** Opening LISTED RECORDS block **
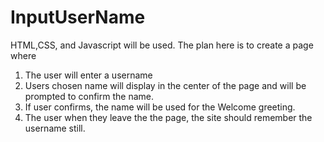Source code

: # InputUserName
HTML,CSS, and Javascript will be used.
The plan here is to create a page where 
1. The user will enter a username
2. Users chosen name will display in the center of the page and will be prompted to confirm the name.
3. If user confirms, the name will be used for the Welcome greeting.
4. The user when they leave the the page, the site should remember the username still.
** Closing LISTED RECORDS block **
TRY IT: For this exercise, gather every line of the data that contains the word "page".

EXERCISE OUTPUT:
The plan here is to create a page where 
2. Users chosen name will display in the center of the page and will be prompted to confirm the name.
4. The user when they leave the the page, the site should remember the username still.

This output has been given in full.